Twice he put his hand to the wound in his
breast . . . .

"Twice he put his hand to the wound in his breast, and with his forefinger drew a cross in the air" (p. 152) by Fred Barnard. 1870s. 10.5 x 13.5 cm. (framed). In the story-within-a story, Dr. Manette's epistolary denunciation of the St. Evrémonde brothers, his patient (Terese Defarge's brother, in fact), dying, damns the twin aristocrats for crimes against him and his family in the year 1757 in Dickens's A Tale of Two Cities, Book 3, chap. viii, originally in the twenty-seventh weekly part (29 October 1859) in All the Year Round, and then in the December 1859 illustrated monthly number.

Scanned image and text by Philip V. Allingham. [You may use this image without prior permission for any scholarly or educational purpose as long as you (1) credit the person who scanned the image and (2) link your document to this URL in a web document or cite it in a print one.]

Commentary: Envisioning the Flashback

In a rather melodramatic manner, Barnard divides the flashback's illustration along class lines, with the brothers St. Evrémonde, standing in their superior postures and wearing fashionable cloaks, whigs, and hats (left), and young Dr. Alexandre Manette supporting his poorly dressed patient, slain while trying to rescue his sister from the twin sexual predators. The peasant boy's sword — an old sabre that once belonged to an ancestor who served in the French army — lies in the foreground, between the two groups:

"'Marquis,' said the boy, turning to him with his eyes opened wide and his right hand raised, 'in the days when all these things are to be answered for, I summon you, and yours to be the last of your bad race, to answer for them. I mark this cross of blood upon you, as a sign that I do it.'

"'Twice he put his hand to the wound in his breast, and with his forefinger drew a cross in the air. He stood for an instant with his finger yet raised, and, as it dropped, he dropped with it, and I laid him down dead. * * * * [151]
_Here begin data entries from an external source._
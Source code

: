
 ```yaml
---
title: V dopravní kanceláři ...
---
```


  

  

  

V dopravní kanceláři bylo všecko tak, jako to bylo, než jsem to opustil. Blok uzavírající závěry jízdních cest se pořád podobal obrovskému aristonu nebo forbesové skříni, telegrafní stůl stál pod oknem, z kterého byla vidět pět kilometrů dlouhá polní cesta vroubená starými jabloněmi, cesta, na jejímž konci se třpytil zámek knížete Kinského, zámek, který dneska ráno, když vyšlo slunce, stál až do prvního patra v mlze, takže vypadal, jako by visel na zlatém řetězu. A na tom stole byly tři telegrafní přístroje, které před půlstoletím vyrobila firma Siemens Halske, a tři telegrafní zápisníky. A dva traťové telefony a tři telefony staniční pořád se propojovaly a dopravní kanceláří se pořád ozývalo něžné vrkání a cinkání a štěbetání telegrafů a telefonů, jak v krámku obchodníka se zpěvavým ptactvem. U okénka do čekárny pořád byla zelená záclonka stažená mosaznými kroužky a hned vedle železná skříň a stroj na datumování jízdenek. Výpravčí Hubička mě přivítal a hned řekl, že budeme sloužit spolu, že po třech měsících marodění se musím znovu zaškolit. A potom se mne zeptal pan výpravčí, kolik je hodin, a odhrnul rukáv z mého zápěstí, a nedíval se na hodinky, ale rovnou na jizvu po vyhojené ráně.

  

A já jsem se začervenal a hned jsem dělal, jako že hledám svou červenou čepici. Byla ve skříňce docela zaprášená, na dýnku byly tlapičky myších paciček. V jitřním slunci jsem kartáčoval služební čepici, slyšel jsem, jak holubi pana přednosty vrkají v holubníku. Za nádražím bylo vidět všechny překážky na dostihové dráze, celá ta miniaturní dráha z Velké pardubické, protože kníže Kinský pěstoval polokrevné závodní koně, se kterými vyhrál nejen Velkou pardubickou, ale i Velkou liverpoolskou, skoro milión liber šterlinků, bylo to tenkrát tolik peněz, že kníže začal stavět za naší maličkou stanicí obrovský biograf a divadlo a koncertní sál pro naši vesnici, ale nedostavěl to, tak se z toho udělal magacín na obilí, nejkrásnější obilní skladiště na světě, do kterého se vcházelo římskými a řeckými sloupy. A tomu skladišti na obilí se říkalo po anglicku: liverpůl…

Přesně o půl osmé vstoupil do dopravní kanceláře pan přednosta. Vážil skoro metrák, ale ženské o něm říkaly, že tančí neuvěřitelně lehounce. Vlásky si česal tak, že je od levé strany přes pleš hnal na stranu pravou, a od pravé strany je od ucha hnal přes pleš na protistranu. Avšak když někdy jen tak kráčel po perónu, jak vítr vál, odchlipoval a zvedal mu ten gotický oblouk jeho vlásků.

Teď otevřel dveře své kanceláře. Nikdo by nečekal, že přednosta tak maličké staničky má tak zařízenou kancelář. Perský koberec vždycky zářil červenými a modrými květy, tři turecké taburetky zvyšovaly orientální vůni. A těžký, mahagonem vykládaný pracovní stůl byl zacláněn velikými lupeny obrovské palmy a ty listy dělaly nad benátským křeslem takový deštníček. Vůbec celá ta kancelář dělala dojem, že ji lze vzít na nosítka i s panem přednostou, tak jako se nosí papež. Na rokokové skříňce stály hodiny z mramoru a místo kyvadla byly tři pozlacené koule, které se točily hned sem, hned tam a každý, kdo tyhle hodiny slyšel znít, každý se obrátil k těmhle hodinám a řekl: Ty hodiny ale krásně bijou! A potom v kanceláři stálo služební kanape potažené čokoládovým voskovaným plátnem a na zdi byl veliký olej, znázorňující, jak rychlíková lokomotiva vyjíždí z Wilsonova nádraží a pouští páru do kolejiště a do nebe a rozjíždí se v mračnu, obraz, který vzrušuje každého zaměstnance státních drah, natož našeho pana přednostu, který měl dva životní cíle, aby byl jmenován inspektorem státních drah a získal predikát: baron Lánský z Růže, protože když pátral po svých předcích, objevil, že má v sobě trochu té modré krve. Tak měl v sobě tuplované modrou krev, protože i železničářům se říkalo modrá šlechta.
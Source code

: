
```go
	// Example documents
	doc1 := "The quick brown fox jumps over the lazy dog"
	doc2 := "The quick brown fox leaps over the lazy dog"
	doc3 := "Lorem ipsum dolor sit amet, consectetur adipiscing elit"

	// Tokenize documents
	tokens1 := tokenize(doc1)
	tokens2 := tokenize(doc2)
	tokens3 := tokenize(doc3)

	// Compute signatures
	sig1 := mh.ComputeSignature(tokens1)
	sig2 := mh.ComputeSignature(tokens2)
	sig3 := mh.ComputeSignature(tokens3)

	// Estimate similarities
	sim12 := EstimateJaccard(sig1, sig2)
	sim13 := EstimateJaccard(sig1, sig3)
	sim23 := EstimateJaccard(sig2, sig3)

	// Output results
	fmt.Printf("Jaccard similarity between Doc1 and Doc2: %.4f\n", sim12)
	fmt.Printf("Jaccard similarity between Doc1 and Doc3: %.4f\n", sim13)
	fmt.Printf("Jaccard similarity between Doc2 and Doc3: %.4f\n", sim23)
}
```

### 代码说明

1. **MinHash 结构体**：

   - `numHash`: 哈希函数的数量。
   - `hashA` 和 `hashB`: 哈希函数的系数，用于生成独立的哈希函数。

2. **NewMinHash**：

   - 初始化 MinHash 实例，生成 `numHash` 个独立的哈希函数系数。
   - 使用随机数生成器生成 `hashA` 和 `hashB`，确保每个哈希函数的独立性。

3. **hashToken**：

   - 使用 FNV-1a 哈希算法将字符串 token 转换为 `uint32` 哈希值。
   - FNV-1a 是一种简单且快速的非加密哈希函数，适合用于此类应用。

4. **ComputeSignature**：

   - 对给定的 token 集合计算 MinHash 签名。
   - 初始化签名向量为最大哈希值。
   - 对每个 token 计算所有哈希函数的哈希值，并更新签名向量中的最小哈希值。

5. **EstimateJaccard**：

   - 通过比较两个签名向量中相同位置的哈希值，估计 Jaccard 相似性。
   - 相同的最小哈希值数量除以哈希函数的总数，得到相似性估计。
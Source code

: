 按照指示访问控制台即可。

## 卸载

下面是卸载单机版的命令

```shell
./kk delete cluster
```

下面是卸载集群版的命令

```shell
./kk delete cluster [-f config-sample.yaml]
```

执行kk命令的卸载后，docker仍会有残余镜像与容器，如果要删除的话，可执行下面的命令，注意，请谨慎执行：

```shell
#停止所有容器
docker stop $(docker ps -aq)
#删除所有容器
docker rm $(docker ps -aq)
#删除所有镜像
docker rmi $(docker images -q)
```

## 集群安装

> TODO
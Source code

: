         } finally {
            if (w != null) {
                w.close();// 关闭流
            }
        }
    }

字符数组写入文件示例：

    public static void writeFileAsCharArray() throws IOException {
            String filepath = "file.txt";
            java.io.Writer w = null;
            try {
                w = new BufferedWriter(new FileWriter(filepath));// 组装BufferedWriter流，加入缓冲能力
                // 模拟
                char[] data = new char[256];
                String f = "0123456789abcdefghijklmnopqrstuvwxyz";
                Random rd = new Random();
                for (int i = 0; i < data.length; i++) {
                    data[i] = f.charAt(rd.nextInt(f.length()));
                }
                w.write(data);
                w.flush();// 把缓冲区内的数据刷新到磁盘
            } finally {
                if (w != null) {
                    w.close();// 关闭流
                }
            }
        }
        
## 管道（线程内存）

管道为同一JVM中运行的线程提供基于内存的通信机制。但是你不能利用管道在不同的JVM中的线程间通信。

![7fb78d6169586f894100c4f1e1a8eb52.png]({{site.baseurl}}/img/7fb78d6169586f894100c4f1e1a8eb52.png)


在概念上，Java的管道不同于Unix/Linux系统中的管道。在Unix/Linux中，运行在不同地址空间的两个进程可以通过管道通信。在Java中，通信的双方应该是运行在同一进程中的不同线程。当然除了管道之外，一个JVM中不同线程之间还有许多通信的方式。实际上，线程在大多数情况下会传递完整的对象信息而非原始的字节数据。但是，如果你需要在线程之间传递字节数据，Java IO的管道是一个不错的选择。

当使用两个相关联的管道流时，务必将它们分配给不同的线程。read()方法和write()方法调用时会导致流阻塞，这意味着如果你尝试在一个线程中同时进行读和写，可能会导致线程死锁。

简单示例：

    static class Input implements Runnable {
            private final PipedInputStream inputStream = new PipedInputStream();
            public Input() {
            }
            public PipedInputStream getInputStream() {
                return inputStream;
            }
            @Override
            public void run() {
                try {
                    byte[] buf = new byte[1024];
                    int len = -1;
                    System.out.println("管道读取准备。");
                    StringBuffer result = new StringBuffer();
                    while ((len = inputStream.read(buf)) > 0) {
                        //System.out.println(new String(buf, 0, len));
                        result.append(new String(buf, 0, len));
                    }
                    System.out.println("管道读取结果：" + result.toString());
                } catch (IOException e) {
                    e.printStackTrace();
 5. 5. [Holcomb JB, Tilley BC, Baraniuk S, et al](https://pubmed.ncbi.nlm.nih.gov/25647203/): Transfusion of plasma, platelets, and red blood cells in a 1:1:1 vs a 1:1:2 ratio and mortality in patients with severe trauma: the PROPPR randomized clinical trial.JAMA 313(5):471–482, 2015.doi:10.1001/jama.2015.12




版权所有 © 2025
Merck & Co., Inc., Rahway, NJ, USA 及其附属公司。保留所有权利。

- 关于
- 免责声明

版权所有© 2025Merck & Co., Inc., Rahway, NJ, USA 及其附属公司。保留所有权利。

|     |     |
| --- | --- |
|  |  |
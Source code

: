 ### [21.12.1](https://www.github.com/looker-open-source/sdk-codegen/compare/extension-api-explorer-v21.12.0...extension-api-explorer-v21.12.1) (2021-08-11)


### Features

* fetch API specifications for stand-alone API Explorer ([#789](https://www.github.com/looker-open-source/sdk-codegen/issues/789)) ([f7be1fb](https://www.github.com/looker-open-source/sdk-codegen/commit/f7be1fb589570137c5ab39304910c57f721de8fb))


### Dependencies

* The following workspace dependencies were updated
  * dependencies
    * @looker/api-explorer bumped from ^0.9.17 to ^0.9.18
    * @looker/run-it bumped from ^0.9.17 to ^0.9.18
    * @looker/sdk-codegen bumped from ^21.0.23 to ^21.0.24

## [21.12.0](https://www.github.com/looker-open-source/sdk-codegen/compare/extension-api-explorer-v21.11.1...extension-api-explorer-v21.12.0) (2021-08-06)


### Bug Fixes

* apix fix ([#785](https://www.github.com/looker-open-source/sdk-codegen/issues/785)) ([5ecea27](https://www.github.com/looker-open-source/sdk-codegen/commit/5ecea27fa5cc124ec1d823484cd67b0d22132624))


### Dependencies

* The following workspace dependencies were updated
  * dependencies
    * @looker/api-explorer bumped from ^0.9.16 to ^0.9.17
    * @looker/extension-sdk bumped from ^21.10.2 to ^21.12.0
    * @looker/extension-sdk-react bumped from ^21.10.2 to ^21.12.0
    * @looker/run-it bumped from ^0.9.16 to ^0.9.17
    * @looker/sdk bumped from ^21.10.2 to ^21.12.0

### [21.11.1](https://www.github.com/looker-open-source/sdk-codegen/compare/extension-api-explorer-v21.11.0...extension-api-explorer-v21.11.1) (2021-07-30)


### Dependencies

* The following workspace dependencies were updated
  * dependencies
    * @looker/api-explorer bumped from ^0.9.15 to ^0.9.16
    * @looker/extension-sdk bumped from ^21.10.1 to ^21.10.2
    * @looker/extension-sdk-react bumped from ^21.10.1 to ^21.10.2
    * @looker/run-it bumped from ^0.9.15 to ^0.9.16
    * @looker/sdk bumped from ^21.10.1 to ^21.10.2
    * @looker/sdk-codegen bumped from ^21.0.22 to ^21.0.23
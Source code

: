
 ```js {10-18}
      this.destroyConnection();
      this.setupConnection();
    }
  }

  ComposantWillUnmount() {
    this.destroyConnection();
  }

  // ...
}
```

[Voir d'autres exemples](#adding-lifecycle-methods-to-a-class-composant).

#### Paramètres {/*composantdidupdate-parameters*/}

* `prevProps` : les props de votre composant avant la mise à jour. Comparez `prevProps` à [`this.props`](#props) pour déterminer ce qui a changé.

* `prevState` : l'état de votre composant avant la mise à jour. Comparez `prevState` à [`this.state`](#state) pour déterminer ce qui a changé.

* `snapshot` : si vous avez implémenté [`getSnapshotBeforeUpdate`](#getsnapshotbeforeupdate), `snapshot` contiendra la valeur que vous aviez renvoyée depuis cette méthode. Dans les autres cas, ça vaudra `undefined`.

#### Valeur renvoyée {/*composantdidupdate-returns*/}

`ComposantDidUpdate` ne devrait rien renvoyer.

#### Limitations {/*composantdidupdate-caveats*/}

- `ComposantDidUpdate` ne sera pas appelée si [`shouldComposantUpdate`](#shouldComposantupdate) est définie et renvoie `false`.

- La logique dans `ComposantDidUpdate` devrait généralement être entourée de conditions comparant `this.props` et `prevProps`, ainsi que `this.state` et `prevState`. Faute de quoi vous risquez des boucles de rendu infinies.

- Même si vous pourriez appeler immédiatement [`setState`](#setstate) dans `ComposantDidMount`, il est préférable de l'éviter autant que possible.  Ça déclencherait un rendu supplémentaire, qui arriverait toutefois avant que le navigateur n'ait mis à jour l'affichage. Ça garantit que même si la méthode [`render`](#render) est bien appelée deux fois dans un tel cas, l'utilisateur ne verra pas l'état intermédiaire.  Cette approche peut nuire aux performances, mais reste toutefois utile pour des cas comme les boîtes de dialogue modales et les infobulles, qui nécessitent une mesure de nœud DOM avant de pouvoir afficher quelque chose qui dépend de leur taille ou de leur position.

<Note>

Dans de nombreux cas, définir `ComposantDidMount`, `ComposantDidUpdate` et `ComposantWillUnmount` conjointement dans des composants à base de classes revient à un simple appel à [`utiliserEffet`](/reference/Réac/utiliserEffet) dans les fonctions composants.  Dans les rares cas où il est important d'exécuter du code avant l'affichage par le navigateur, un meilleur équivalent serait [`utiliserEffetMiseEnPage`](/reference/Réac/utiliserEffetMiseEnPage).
In this serial historical novel, written and originally illustrated over sixty years after the events it purportedly recounts, it is appropriate that the plot secret lies buried in the Bastille and is liberated on the very day of the prison-fortress's destruction. The 1767 narrative penned by the Bastille prisoner who was once the young physician Alexandre Manette at last brings to light in a French court the heinous deeds (executed a full century before the novel's publication) of the Marquis St. Evrémonde, Charles Darnay's father, and his younger brother and successor, later murdered in his bed by the road-mender Gaspard. Since the lad is pointing at the Marquis, Charles's father is the nobleman leaning forward with his hand on his knee, and the rapist is the other man, whose nemesis comes some thirty years later, after his carriage, careening through the streets of Saint Antoine, crushes the life out of another peasant girl. This testimony, read into the transcript of the trial, causes a sensation in both the Revolutionary court and the mind of the Victorian reader. The abuses of the ancien regime become insistently real as one reads of the younger St. Evrémonde's exercising his antiquated privilege, droit de seigneur, upon Terese Defarge's beautiful sister and then liquidating the rest of the peasant family, except Terese. Ironically, these unspeakable events transpired in Christmas week, 1757.

Barnard's effectively realising his vision of the remote event makes it as insistently real as any from the period of the two revolutions that are the bookmarks of the story, the American and French risings against the oppressive colonisers. Barnard, as we have seen, has realised the precise moment at which the youth dying in the loft above his family's stable curses the present Marquis St. Evrémonde and all his line in Dr. Manette's blood-and-iron narrative of past wrongs to be avenged by and upon the next generation.

Although Phiz did not attempt to realise this sensational material, John McLenan in the Harper's Weekly series depicted the moment when Defarge reveals to the court the document he retrieved from Dr. Manette's cell in "This is that paper written!" (22 October 1859). McLenan realises the moment at which the verdict against Darnay is assured as the courtroom erupts at the revelation; Barnard takes the reader back in time to discover in a telling image how such licentious aristocrats as the St. Evrémondes through their utter disregard for law and morality provided the fuel that would eventually supply the justification for the conflagration of revolution.

References

Dickens, Charles. A Tale of Two Cities. Illustrated by Phiz. London: Chapman & Hall, 1859.

Dickens, Charles. A Tale of Two Cities. Illustrated by Fred Barnard. The Household Edition. London: Chapman & Hall, 1870s.

Dickens, Charles. A Tale of Two Cities. Illustrated by John McLenan. Harper's Weekly. (29 October 1859): 701.